How many lines in the listing include the string "diffusion"? Reply with the number alone.

Information supplied

----

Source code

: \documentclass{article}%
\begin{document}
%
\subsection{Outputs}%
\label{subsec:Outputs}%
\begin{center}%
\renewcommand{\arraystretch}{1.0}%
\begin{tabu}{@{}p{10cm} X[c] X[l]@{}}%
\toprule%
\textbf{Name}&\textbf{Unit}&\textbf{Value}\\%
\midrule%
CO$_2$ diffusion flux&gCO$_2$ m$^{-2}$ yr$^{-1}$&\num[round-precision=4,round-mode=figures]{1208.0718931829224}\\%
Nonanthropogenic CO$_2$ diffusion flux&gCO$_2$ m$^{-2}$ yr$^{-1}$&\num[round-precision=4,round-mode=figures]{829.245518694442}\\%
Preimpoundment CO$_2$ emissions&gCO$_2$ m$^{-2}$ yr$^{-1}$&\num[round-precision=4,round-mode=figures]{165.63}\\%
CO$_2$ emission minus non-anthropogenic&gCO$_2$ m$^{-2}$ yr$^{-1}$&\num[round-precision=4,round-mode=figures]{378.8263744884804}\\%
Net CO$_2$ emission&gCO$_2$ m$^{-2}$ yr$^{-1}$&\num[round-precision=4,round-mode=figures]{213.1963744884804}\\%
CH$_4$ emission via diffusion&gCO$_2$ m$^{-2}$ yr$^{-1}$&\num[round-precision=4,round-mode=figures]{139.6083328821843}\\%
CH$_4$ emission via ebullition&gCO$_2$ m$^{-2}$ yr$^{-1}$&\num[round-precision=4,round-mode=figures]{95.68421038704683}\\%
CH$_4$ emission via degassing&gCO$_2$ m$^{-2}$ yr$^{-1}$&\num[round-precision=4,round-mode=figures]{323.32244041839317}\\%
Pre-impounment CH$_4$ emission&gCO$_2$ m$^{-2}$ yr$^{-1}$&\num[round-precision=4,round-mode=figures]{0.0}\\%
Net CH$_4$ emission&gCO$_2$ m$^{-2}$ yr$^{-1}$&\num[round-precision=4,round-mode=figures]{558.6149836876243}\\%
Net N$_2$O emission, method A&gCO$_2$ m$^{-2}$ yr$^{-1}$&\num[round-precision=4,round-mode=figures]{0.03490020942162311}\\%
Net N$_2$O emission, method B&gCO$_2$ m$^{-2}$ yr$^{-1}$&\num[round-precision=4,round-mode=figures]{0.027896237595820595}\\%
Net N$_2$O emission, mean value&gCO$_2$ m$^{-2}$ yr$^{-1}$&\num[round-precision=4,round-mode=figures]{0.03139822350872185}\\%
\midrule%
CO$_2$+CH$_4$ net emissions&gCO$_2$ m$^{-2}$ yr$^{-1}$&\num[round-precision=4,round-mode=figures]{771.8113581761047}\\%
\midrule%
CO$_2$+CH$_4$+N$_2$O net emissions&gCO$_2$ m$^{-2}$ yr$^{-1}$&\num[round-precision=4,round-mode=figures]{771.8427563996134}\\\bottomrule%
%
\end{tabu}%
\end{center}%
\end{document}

----

Solution
3